Duque aseguró el jueves que durante su mandato se han reducido los asesinatos de líderes sociales, aunque no presentó evidencia de ello. En Colombia existe una discusión sobre las diferentes cifras que da el Estado y sus metodologías y las organizaciones de derechos humanos. El gobierno toma como referencia solo los casos que considera confirmados y dice que hasta el corte de junio de 2020 son 37 asesinatos de líderes sociales, mientras que se verifican 49 casos más.

“Deberíamos estar en cero, pero hemos venido trabajando con las autoridades para identificar quiénes son los asesinos”, dijo el mandatario durante el foro virtual del centro de estudios Diálogo Interamericano.

Por otra parte, hubo reclamos de niños y jóvenes en representación del Movimiento Comunal del Catatumbo en el municipio de Tibú, que forma parte de la zona del Catatumbo, históricamente golpeada por la violencia. “Los niños de Colombia exigimos a los organismos defensores y protectores de DDHH a nivel nacional e internacional que nos garanticen la vida”, decía uno de sus carteles.
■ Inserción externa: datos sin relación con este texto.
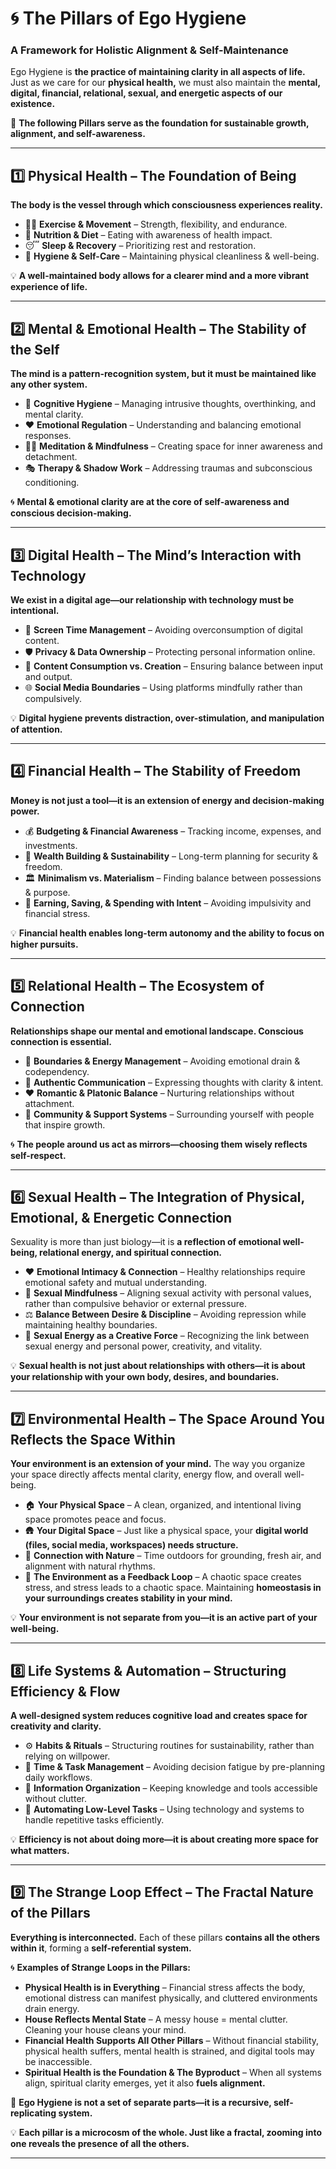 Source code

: # 🌀 **The Pillars of Ego Hygiene**  
### **A Framework for Holistic Alignment & Self-Maintenance**  

Ego Hygiene is **the practice of maintaining clarity in all aspects of life.**  
Just as we care for our **physical health,** we must also maintain the **mental, digital, financial, relational, sexual, and energetic aspects of our existence.**  

🚀 **The following Pillars serve as the foundation for sustainable growth, alignment, and self-awareness.**  

---

## **1️⃣ Physical Health – The Foundation of Being**  
**The body is the vessel through which consciousness experiences reality.**  
- 🏋️‍♂️ **Exercise & Movement** – Strength, flexibility, and endurance.  
- 🍎 **Nutrition & Diet** – Eating with awareness of health impact.  
- 😴 **Sleep & Recovery** – Prioritizing rest and restoration.  
- 🦷 **Hygiene & Self-Care** – Maintaining physical cleanliness & well-being.  

💡 **A well-maintained body allows for a clearer mind and a more vibrant experience of life.**  

---

## **2️⃣ Mental & Emotional Health – The Stability of the Self**  
**The mind is a pattern-recognition system, but it must be maintained like any other system.**  
- 🧠 **Cognitive Hygiene** – Managing intrusive thoughts, overthinking, and mental clarity.  
- ❤️ **Emotional Regulation** – Understanding and balancing emotional responses.  
- 🧘‍♂️ **Meditation & Mindfulness** – Creating space for inner awareness and detachment.  
- 🎭 **Therapy & Shadow Work** – Addressing traumas and subconscious conditioning.  

🌀 **Mental & emotional clarity are at the core of self-awareness and conscious decision-making.**  

---

## **3️⃣ Digital Health – The Mind’s Interaction with Technology**  
**We exist in a digital age—our relationship with technology must be intentional.**  
- 📵 **Screen Time Management** – Avoiding overconsumption of digital content.  
- 🛡️ **Privacy & Data Ownership** – Protecting personal information online.  
- 🎨 **Content Consumption vs. Creation** – Ensuring balance between input and output.  
- 🌐 **Social Media Boundaries** – Using platforms mindfully rather than compulsively.  

💡 **Digital hygiene prevents distraction, over-stimulation, and manipulation of attention.**  

---

## **4️⃣ Financial Health – The Stability of Freedom**  
**Money is not just a tool—it is an extension of energy and decision-making power.**  
- 💰 **Budgeting & Financial Awareness** – Tracking income, expenses, and investments.  
- 🚀 **Wealth Building & Sustainability** – Long-term planning for security & freedom.  
- 🏛️ **Minimalism vs. Materialism** – Finding balance between possessions & purpose.  
- 🔄 **Earning, Saving, & Spending with Intent** – Avoiding impulsivity and financial stress.  

💡 **Financial health enables long-term autonomy and the ability to focus on higher pursuits.**  

---

## **5️⃣ Relational Health – The Ecosystem of Connection**  
**Relationships shape our mental and emotional landscape. Conscious connection is essential.**  
- 🤝 **Boundaries & Energy Management** – Avoiding emotional drain & codependency.  
- 💬 **Authentic Communication** – Expressing thoughts with clarity & intent.  
- ❤️ **Romantic & Platonic Balance** – Nurturing relationships without attachment.  
- 🌱 **Community & Support Systems** – Surrounding yourself with people that inspire growth.  

🌀 **The people around us act as mirrors—choosing them wisely reflects self-respect.**  

---

## **6️⃣ Sexual Health – The Integration of Physical, Emotional, & Energetic Connection**  
Sexuality is more than just biology—it is **a reflection of emotional well-being, relational energy, and spiritual connection.**  

- ❤️ **Emotional Intimacy & Connection** – Healthy relationships require emotional safety and mutual understanding.  
- 🧠 **Sexual Mindfulness** – Aligning sexual activity with personal values, rather than compulsive behavior or external pressure.  
- ⚖️ **Balance Between Desire & Discipline** – Avoiding repression while maintaining healthy boundaries.  
- 🌌 **Sexual Energy as a Creative Force** – Recognizing the link between sexual energy and personal power, creativity, and vitality.  

💡 **Sexual health is not just about relationships with others—it is about your relationship with your own body, desires, and boundaries.**  

---

## **7️⃣ Environmental Health – The Space Around You Reflects the Space Within**  
**Your environment is an extension of your mind.** The way you organize your space directly affects mental clarity, energy flow, and overall well-being.  

- 🏠 **Your Physical Space** – A clean, organized, and intentional living space promotes peace and focus.  
- 🛖 **Your Digital Space** – Just like a physical space, your **digital world (files, social media, workspaces) needs structure.**  
- 🌱 **Connection with Nature** – Time outdoors for grounding, fresh air, and alignment with natural rhythms.  
- 🔄 **The Environment as a Feedback Loop** – A chaotic space creates stress, and stress leads to a chaotic space. Maintaining **homeostasis in your surroundings creates stability in your mind.**  

💡 **Your environment is not separate from you—it is an active part of your well-being.**  

---

## **8️⃣ Life Systems & Automation – Structuring Efficiency & Flow**  
**A well-designed system reduces cognitive load and creates space for creativity and clarity.**  

- ⚙️ **Habits & Rituals** – Structuring routines for sustainability, rather than relying on willpower.  
- 📅 **Time & Task Management** – Avoiding decision fatigue by pre-planning daily workflows.  
- 📂 **Information Organization** – Keeping knowledge and tools accessible without clutter.  
- 🔄 **Automating Low-Level Tasks** – Using technology and systems to handle repetitive tasks efficiently.  

💡 **Efficiency is not about doing more—it is about creating more space for what matters.**  

---

## **9️⃣ The Strange Loop Effect – The Fractal Nature of the Pillars**  
**Everything is interconnected.** Each of these pillars **contains all the others within it**, forming a **self-referential system.**  

🌀 **Examples of Strange Loops in the Pillars:**  
- **Physical Health is in Everything** – Financial stress affects the body, emotional distress can manifest physically, and cluttered environments drain energy.  
- **House Reflects Mental State** – A messy house = mental clutter. Cleaning your house cleans your mind.  
- **Financial Health Supports All Other Pillars** – Without financial stability, physical health suffers, mental health is strained, and digital tools may be inaccessible.  
- **Spiritual Health is the Foundation & The Byproduct** – When all systems align, spiritual clarity emerges, yet it also **fuels alignment.**  

🚀 **Ego Hygiene is not a set of separate parts—it is a recursive, self-replicating system.**  

💡 **Each pillar is a microcosm of the whole. Just like a fractal, zooming into one reveals the presence of all the others.**  

---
En esa región se concentran 41.700 hectáreas de cultivos ilícitos, según el informe del Sistema Integrado de Monitoreo de Cultivos Ilícitos (SIMCI) para el 2019.

Las manifestaciones ocurren cuando el gobierno nacional está atendiendo la emergencia por el huracán lota, que causó la destrucción de la isla de Providencia y ha agravado la ola invernal dejando miles de damnificados.

En los próximos días se espera que más personas salgan a las calles para reclamar por la violencia contra las mujeres y la conmemoración del primer año del fallecimiento del estudiante Dilan Cruz -de 18 años- tras ser alcanzado por un proyectil de agentes antimotines en las protestas.